The tax imposed by clause (ii)(II) shall be in lieu of
any other tax imposed by this chapter for the taxable
year.
``(B) Stock in corporation.--If--
``(i) the Settlement Common Stock in any
Native Corporation which transferred assets to
a Settlement Trust making an election under
paragraph (2)(A) may be disposed of in a manner
not permitted by section 7(h) of the Alaska
Native Claims Settlement Act (43 U.S.C.
1606(h)), and
``(ii) at any time after such disposition
of stock is first permitted, such corporation
transfers assets to such trust,
clause (ii) of subparagraph (A) shall be applied to
such trust on and after the date of the transfer in the
same manner as if the trust permitted dispositions of
beneficial interests in the trust in a manner not
permitted by such section 7(h).
``(C) Administrative provisions.--For purposes of
subtitle F, any tax imposed by subparagraph (A)(ii)(II)
shall be treated as an excise tax with respect to which
the deficiency procedures of such subtitle apply.
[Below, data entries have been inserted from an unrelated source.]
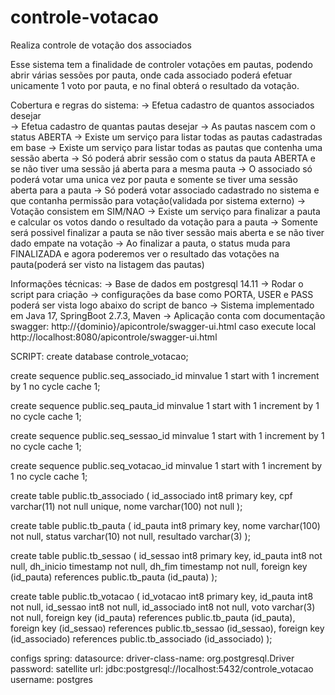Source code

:# controle-votacao
Realiza controle de votação dos associados

Esse sistema tem a finalidade de controler votações em pautas, podendo abrir várias sessões por pauta, onde cada associado poderá efetuar unicamente 1 voto por pauta,
e no final obterá o resultado da votação.

Cobertura e regras do sistema:
-> Efetua cadastro de quantos associados desejar<br>
-> Efetua cadastro de quantas pautas desejar
-> As pautas nascem com o status ABERTA
-> Existe um serviço para listar todas as pautas cadastradas em base
-> Existe um serviço para listar todas as pautas que contenha uma sessão aberta
-> Só poderá abrir sessão com o status da pauta ABERTA e se não tiver uma sessão já aberta para a mesma pauta
-> O associado só poderá votar uma unica vez por pauta e somente se tiver uma sessão aberta para a pauta
-> Só poderá votar associado cadastrado no sistema e que contanha permissão para votação(validada por sistema externo)
-> Votação consistem em SIM/NAO
-> Existe um serviço para finalizar a pauta e calcular os votos dando o resultado da votação para a pauta
-> Somente será possivel finalizar a pauta se não tiver sessão mais aberta e se não tiver dado empate na votação
-> Ao finalizar a pauta, o status muda para FINALIZADA e agora poderemos ver o resultado das votações na pauta(poderá ser visto na listagem das pautas)


Informações técnicas:
-> Base de dados em postgresql 14.11
-> Rodar o script para criação 
-> configurações da base como PORTA, USER e PASS poderá ser vista logo abaixo do script de banco
-> Sistema implementado em Java 17, SpringBoot 2.7.3, Maven
-> Aplicação conta com documentação swagger: http://{dominio}/apicontrole/swagger-ui.html
  caso execute local
  http://localhost:8080/apicontrole/swagger-ui.html


SCRIPT:
create database controle_votacao;

create sequence public.seq_associado_id
	minvalue 1
	start with 1
	increment by 1
	no cycle
	cache 1;

create sequence public.seq_pauta_id
	minvalue 1
	start with 1
	increment by 1
	no cycle
	cache 1;

create sequence public.seq_sessao_id
	minvalue 1
	start with 1
	increment by 1
	no cycle
	cache 1;

create sequence public.seq_votacao_id
	minvalue 1
	start with 1
	increment by 1
	no cycle
	cache 1;

create table public.tb_associado (
	id_associado int8 primary key,
	cpf varchar(11) not null unique,
	nome varchar(100) not null
);

create table public.tb_pauta (
	id_pauta int8 primary key,
	nome varchar(100) not null,
	status varchar(10) not null,
	resultado varchar(3)
);

create table public.tb_sessao (
	id_sessao int8 primary key,
	id_pauta int8 not null,
	dh_inicio timestamp not null,
	dh_fim timestamp not null,
	foreign key (id_pauta) references public.tb_pauta (id_pauta)
);

create table public.tb_votacao (
	id_votacao int8 primary key,
	id_pauta int8 not null,
	id_sessao int8 not null,
	id_associado int8 not null,
	voto varchar(3) not null,
	foreign key (id_pauta) references public.tb_pauta (id_pauta),
	foreign key (id_sessao) references public.tb_sessao (id_sessao),
	foreign key (id_associado) references public.tb_associado (id_associado)
);

configs
spring:
  datasource:
    driver-class-name: org.postgresql.Driver
    password: satellite
    url: jdbc:postgresql://localhost:5432/controle_votacao
    username: postgres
``(4) Distribution requirement on electing settlement
trust.--
``(A) In general.--If an election is in effect
under paragraph (2) for any taxable year, a Settlement
Trust shall distribute at least 55 percent of its
adjusted taxable income for such taxable year.
``(B) Tax imposed if insufficient distribution.--If
a Settlement Trust fails to meet the distribution
requirement of subparagraph (A) for any taxable year,
then, notwithstanding subsection (c)(28), a tax shall
be imposed on the trust under section 1(e) on an amount
of taxable income equal to the amount of such failure.
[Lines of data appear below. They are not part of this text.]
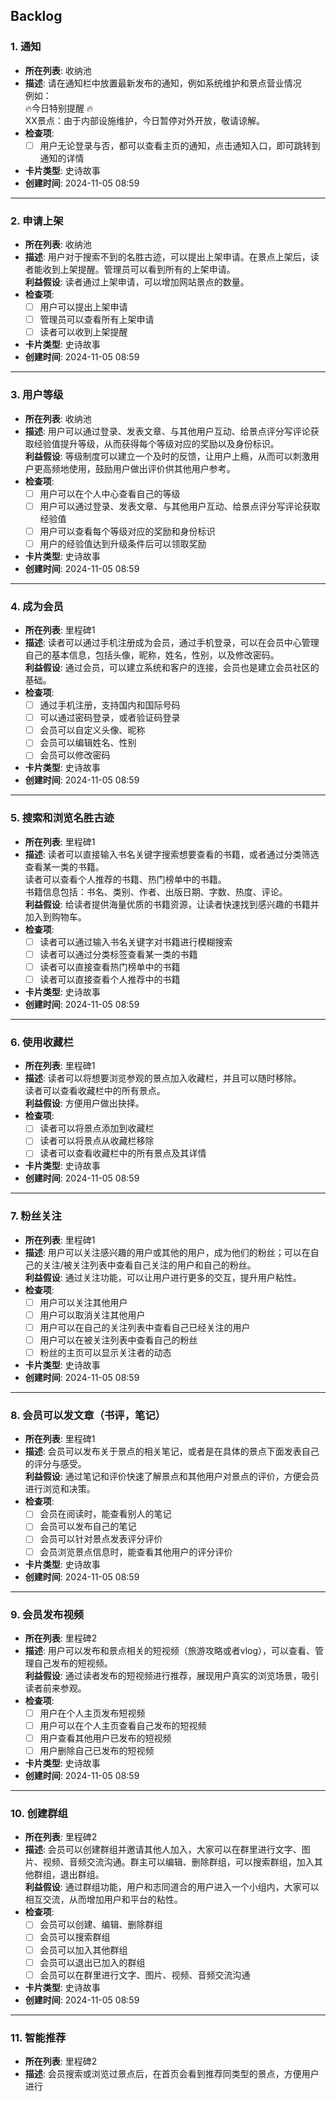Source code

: ## Backlog

### 1. **通知**
- **所在列表**: 收纳池
- **描述**: 请在通知栏中放置最新发布的通知，例如系统维护和景点营业情况  
  例如：  
  🔥今日特别提醒 🔥  
  XX景点：由于内部设施维护，今日暂停对外开放，敬请谅解。
- **检查项**:
  - [ ] 用户无论登录与否，都可以查看主页的通知，点击通知入口，即可跳转到通知的详情
- **卡片类型**: 史诗故事
- **创建时间**: 2024-11-05 08:59

---

### 2. **申请上架**
- **所在列表**: 收纳池
- **描述**: 用户对于搜索不到的名胜古迹，可以提出上架申请。在景点上架后，读者能收到上架提醒。管理员可以看到所有的上架申请。  
  **利益假设**: 读者通过上架申请，可以增加网站景点的数量。
- **检查项**:
  - [ ] 用户可以提出上架申请
  - [ ] 管理员可以查看所有上架申请
  - [ ] 读者可以收到上架提醒
- **卡片类型**: 史诗故事
- **创建时间**: 2024-11-05 08:59

---

### 3. **用户等级**
- **所在列表**: 收纳池
- **描述**: 用户可以通过登录、发表文章、与其他用户互动、给景点评分写评论获取经验值提升等级，从而获得每个等级对应的奖励以及身份标识。  
  **利益假设**: 等级制度可以建立一个及时的反馈，让用户上瘾，从而可以刺激用户更高频地使用，鼓励用户做出评价供其他用户参考。
- **检查项**:
  - [ ] 用户可以在个人中心查看自己的等级
  - [ ] 用户可以通过登录、发表文章、与其他用户互动、给景点评分写评论获取经验值
  - [ ] 用户可以查看每个等级对应的奖励和身份标识
  - [ ] 用户的经验值达到升级条件后可以领取奖励
- **卡片类型**: 史诗故事
- **创建时间**: 2024-11-05 08:59

---

### 4. **成为会员**
- **所在列表**: 里程碑1
- **描述**: 读者可以通过手机注册成为会员，通过手机登录，可以在会员中心管理自己的基本信息，包括头像，昵称，姓名，性别，以及修改密码。  
  **利益假设**: 通过会员，可以建立系统和客户的连接，会员也是建立会员社区的基础。
- **检查项**:
  - [ ] 通过手机注册，支持国内和国际号码
  - [ ] 可以通过密码登录，或者验证码登录
  - [ ] 会员可以自定义头像、昵称
  - [ ] 会员可以编辑姓名、性别
  - [ ] 会员可以修改密码
- **卡片类型**: 史诗故事
- **创建时间**: 2024-11-05 08:59

---

### 5. **搜索和浏览名胜古迹**
- **所在列表**: 里程碑1
- **描述**: 读者可以直接输入书名关键字搜索想要查看的书籍，或者通过分类筛选查看某一类的书籍。  
  读者可以查看个人推荐的书籍、热门榜单中的书籍。  
  书籍信息包括：书名、类别、作者、出版日期、字数、热度、评论。  
  **利益假设**: 给读者提供海量优质的书籍资源，让读者快速找到感兴趣的书籍并加入到购物车。
- **检查项**:
  - [ ] 读者可以通过输入书名关键字对书籍进行模糊搜索
  - [ ] 读者可以通过分类标签查看某一类的书籍
  - [ ] 读者可以直接查看热门榜单中的书籍
  - [ ] 读者可以直接查看个人推荐中的书籍
- **卡片类型**: 史诗故事
- **创建时间**: 2024-11-05 08:59

---

### 6. **使用收藏栏**
- **所在列表**: 里程碑1
- **描述**: 读者可以将想要浏览参观的景点加入收藏栏，并且可以随时移除。  
  读者可以查看收藏栏中的所有景点。  
  **利益假设**: 方便用户做出抉择。
- **检查项**:
  - [ ] 读者可以将景点添加到收藏栏
  - [ ] 读者可以将景点从收藏栏移除
  - [ ] 读者可以查看收藏栏中的所有景点及其详情
- **卡片类型**: 史诗故事
- **创建时间**: 2024-11-05 08:59

---

### 7. **粉丝关注**
- **所在列表**: 里程碑1
- **描述**: 用户可以关注感兴趣的用户或其他的用户，成为他们的粉丝；可以在自己的关注/被关注列表中查看自己关注的用户和自己的粉丝。  
  **利益假设**: 通过关注功能，可以让用户进行更多的交互，提升用户粘性。
- **检查项**:
  - [ ] 用户可以关注其他用户
  - [ ] 用户可以取消关注其他用户
  - [ ] 用户可以在自己的关注列表中查看自己已经关注的用户
  - [ ] 用户可以在被关注列表中查看自己的粉丝
  - [ ] 粉丝的主页可以显示关注者的动态
- **卡片类型**: 史诗故事
- **创建时间**: 2024-11-05 08:59

---

### 8. **会员可以发文章（书评，笔记）**
- **所在列表**: 里程碑1
- **描述**: 会员可以发布关于景点的相关笔记，或者是在具体的景点下面发表自己的评分与感受。  
  **利益假设**: 通过笔记和评价快速了解景点和其他用户对景点的评价，方便会员进行浏览和决策。
- **检查项**:
  - [ ] 会员在阅读时，能查看别人的笔记
  - [ ] 会员可以发布自己的笔记
  - [ ] 会员可以针对景点发表评分评价
  - [ ] 会员浏览景点信息时，能查看其他用户的评分评价
- **卡片类型**: 史诗故事
- **创建时间**: 2024-11-05 08:59

---

### 9. **会员发布视频**
- **所在列表**: 里程碑2
- **描述**: 用户可以发布和景点相关的短视频（旅游攻略或者vlog），可以查看、管理自己发布的短视频。  
  **利益假设**: 通过读者发布的短视频进行推荐，展现用户真实的浏览场景，吸引读者前来参观。
- **检查项**:
  - [ ] 用户在个人主页发布短视频
  - [ ] 用户可以在个人主页查看自己发布的短视频
  - [ ] 用户查看其他用户已发布的短视频
  - [ ] 用户删除自己已发布的短视频
- **卡片类型**: 史诗故事
- **创建时间**: 2024-11-05 08:59

---

### 10. **创建群组**
- **所在列表**: 里程碑2
- **描述**: 会员可以创建群组并邀请其他人加入，大家可以在群里进行文字、图片、视频、音频交流沟通。群主可以编辑、删除群组，可以搜索群组，加入其他群组，退出群组。  
  **利益假设**: 通过群组功能，用户和志同道合的用户进入一个小组内，大家可以相互交流，从而增加用户和平台的粘性。
- **检查项**:
  - [ ] 会员可以创建、编辑、删除群组
  - [ ] 会员可以搜索群组
  - [ ] 会员可以加入其他群组
  - [ ] 会员可以退出已加入的群组
  - [ ] 会员可以在群里进行文字、图片、视频、音频交流沟通
- **卡片类型**: 史诗故事
- **创建时间**: 2024-11-05 08:59

---

### 11. **智能推荐**
- **所在列表**: 里程碑2
- **描述**: 会员搜索或浏览过景点后，在首页会看到推荐同类型的景点，方便用户进行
``(C) Designation of distribution.--Solely for
purposes of meeting the requirements of this paragraph,
a Settlement Trust may elect to treat any distribution
(or portion) during the 65-day period following the
close of any taxable year as made on the last day of
such taxable year. Any such distribution (or portion)
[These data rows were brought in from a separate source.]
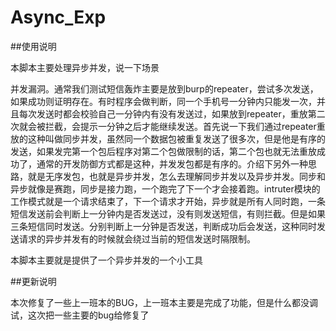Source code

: # Async_Exp

##使用说明

本脚本主要处理异步并发，说一下场景<br>

并发漏洞。通常我们测试短信轰炸主要是放到burp的repeater，尝试多次发送，如果成功则证明存在。有时程序会做判断，同一个手机号一分钟内只能发一次，并且每次发送时都会校验自己一分钟内有没有发送过，如果放到repeater，重放第二次就会被拦截，会提示一分钟之后才能继续发送。首先说一下我们通过repeater重放的这种叫做同步并发，虽然同一个数据包被重复发送了很多次，但是他是有序的发送，如果发完第一个包后程序对第二个包做限制的话，第二个包也就无法重放成功了，通常的开发防御方式都是这种，并发发包都是有序的。介绍下另外一种思路，就是无序发包，也就是异步并发，怎么去理解同步并发以及异步并发。同步和异步就像是赛跑，同步是接力跑，一个跑完了下一个才会接着跑。intruter模块的工作模式就是一个请求结束了，下一个请求才开始，异步就是所有人同时跑，一条短信发送前会判断上一分钟内是否发送过，没有则发送短信，有则拦截。但是如果三条短信同时发送。分别判断上一分钟是否发送，判断成功后会发送，这种同时发送请求的异步并发有的时候就会绕过当前的短信发送时隔限制。<br>

本脚本主要就是提供了一个异步并发的一个小工具<br>

##更新说明

本次修复了一些上一班本的BUG，上一班本主要是完成了功能，但是什么都没调试，这次把一些主要的bug给修复了
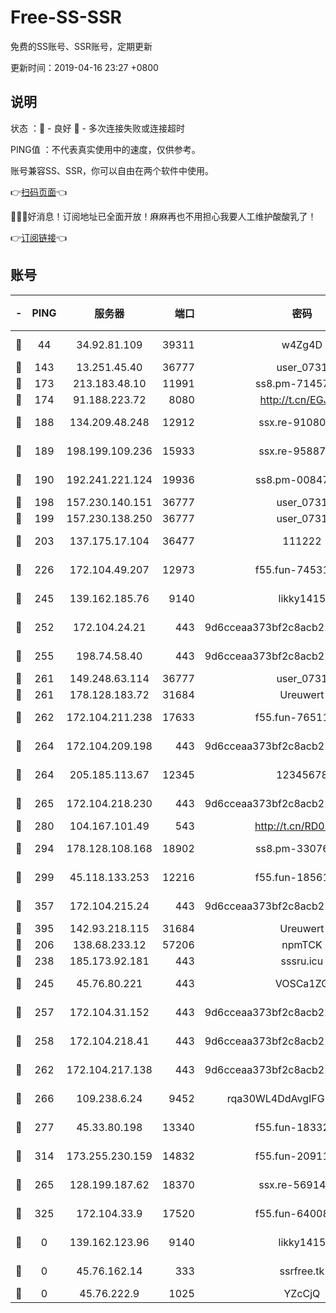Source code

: # Free-SS-SSR

免费的SS账号、SSR账号，定期更新

更新时间：2019-04-16 23:27 +0800

## 说明

状态     ：🙂 - 良好 🙁 - 多次连接失败或连接超时

PING值   ：不代表真实使用中的速度，仅供参考。

账号兼容SS、SSR，你可以自由在两个软件中使用。

👉[扫码页面](https://liesauer.github.io/Free-SS-SSR/)👈

🎉🎉🎉好消息！订阅地址已全面开放！麻麻再也不用担心我要人工维护酸酸乳了！

👉[订阅链接](https://www.liesauer.net/yogurt/subscribe?ACCESS_TOKEN=DAYxR3mMaZAsaqUb)👈

## 账号

|-|PING|服务器|端口|密码|加密方式|区域|
|:----:|:----:|:-----:|-----:|:----:|:----:|:----:|
|🙂|44|34.92.81.109|39311|w4Zg4D|chacha20-ietf|US|
|🙂|143|13.251.45.40|36777|user_0731|chacha20|SG|
|🙂|173|213.183.48.10|11991|ss8.pm-71457072|rc4-md5|RU|
|🙂|174|91.188.223.72|8080|http://t.cn/EGJIyrl|rc4-md5|RU|
|🙂|188|134.209.48.248|12912|ssx.re-91080616|aes-256-cfb|US|
|🙂|189|198.199.109.236|15933|ssx.re-95887185|aes-256-cfb|US|
|🙂|190|192.241.221.124|19936|ss8.pm-00847674|aes-256-cfb|US|
|🙂|198|157.230.140.151|36777|user_0731|chacha20|US|
|🙂|199|157.230.138.250|36777|user_0731|chacha20|US|
|🙂|203|137.175.17.104|36477|111222|aes-256-cfb|US|
|🙂|226|172.104.49.207|12973|f55.fun-74531550|aes-256-cfb|SG|
|🙂|245|139.162.185.76|9140|likky1415|aes-256-cfb|DE|
|🙂|252|172.104.24.21|443|9d6cceaa373bf2c8acb22e60b6a58be6|aes-256-cfb|US|
|🙂|255|198.74.58.40|443|9d6cceaa373bf2c8acb22e60b6a58be6|aes-256-cfb|US|
|🙂|261|149.248.63.114|36777|user_0731|chacha20|CA|
|🙂|261|178.128.183.72|31684|Ureuwert|chacha20|US|
|🙂|262|172.104.211.238|17633|f55.fun-76511105|aes-256-cfb|US|
|🙂|264|172.104.209.198|443|9d6cceaa373bf2c8acb22e60b6a58be6|aes-256-cfb|US|
|🙂|264|205.185.113.67|12345|12345678|aes-256-cfb|US|
|🙂|265|172.104.218.230|443|9d6cceaa373bf2c8acb22e60b6a58be6|aes-256-cfb|US|
|🙂|280|104.167.101.49|543|http://t.cn/RD0D7sx|rc4-md5|CA|
|🙂|294|178.128.108.168|18902|ss8.pm-33076243|aes-256-cfb|SG|
|🙂|299|45.118.133.253|12216|f55.fun-18561678|aes-256-cfb|SG|
|🙂|357|172.104.215.24|443|9d6cceaa373bf2c8acb22e60b6a58be6|aes-256-cfb|US|
|🙂|395|142.93.218.115|31684|Ureuwert|chacha20|IN|
|🙂|206|138.68.233.12|57206|npmTCK|rc4-md5|US|
|🙂|238|185.173.92.181|443|sssru.icu|rc4-md5|RU|
|🙂|245|45.76.80.221|443|VOSCa1ZG|aes-256-cfb|DE|
|🙂|257|172.104.31.152|443|9d6cceaa373bf2c8acb22e60b6a58be6|aes-256-cfb|US|
|🙂|258|172.104.218.41|443|9d6cceaa373bf2c8acb22e60b6a58be6|aes-256-cfb|US|
|🙂|262|172.104.217.138|443|9d6cceaa373bf2c8acb22e60b6a58be6|aes-256-cfb|US|
|🙂|266|109.238.6.24|9452|rqa30WL4DdAvgIFG6Fs3znzTa|aes-256-cfb|FR|
|🙂|277|45.33.80.198|13340|f55.fun-18332298|aes-256-cfb|US|
|🙂|314|173.255.230.159|14832|f55.fun-20911202|aes-256-cfb|US|
|🙁|265|128.199.187.62|18370|ssx.re-56914452|aes-256-cfb|SG|
|🙁|325|172.104.33.9|17520|f55.fun-64008519|aes-256-cfb|SG|
|🙁|0|139.162.123.96|9140|likky1415|aes-256-cfb|JP|
|🙁|0|45.76.162.14|333|ssrfree.tk|aes-256-cfb|SG|
|🙁|0|45.76.222.9|1025|YZcCjQ|rc4-md5|JP|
may not be taken into account under this paragraph for
any other taxable year.
``(D) Adjusted taxable income.--For purposes of
this paragraph, the term `adjusted taxable income'
means taxable income determined under section 641(b)
without regard to any deduction under section 651 or
661.
``(5) Tax treatment of distributions to beneficiaries.--
``(A) Electing trust.--If an election is in effect
under paragraph (2) for any taxable year, any
distribution to a beneficiary shall be included in
gross income of the beneficiary as ordinary income.
``(B) Nonelecting trusts.--Any distribution to a
beneficiary from a Settlement Trust not described in
subparagraph (A) shall be includible in income as provided under
subchapter J.
``(6) Definitions.--For purposes of this subsection--
``(A) Native corporation.--The term `Native
Corporation' has the meaning given such term by section
3(m) of the Alaska Native Claims Settlement Act (43
U.S.C. 1602(m)).
``(B) Settlement trust.--The term `Settlement
Trust' means a trust which constitutes a Settlement
Trust under section 39 of the Alaska Native Claims
Settlement Act (43 U.S.C. 1629e).''
(c) Withholding on Distributions by Electing ANCSA Settlement
Trusts.--Section 3402 of the Internal Revenue Code of 1986 is amended
by adding at the end the following new subsection:
``(t) Tax Withholding on Distributions by Electing ANCSA Settlement
Trusts.--
``(1) In general.--Any Settlement Trust (as defined in
section 501(p)(6)(B)) which is exempt from income tax under
section 501(c)(28) (in this subsection referred to as an
`electing trust') and which makes a payment to any beneficiary
shall deduct and withhold from such payment a tax in an amount
equal to such payment's proportionate share of the annualized
tax.
``(2) Exception.--The tax imposed by paragraph (1) shall
not apply to any payment to the extent that such payment, when
annualized, does not exceed an amount equal to the amount in
effect under section 6012(a)(1)(A)(i) for taxable years
beginning in the calendar year in which the payment is made.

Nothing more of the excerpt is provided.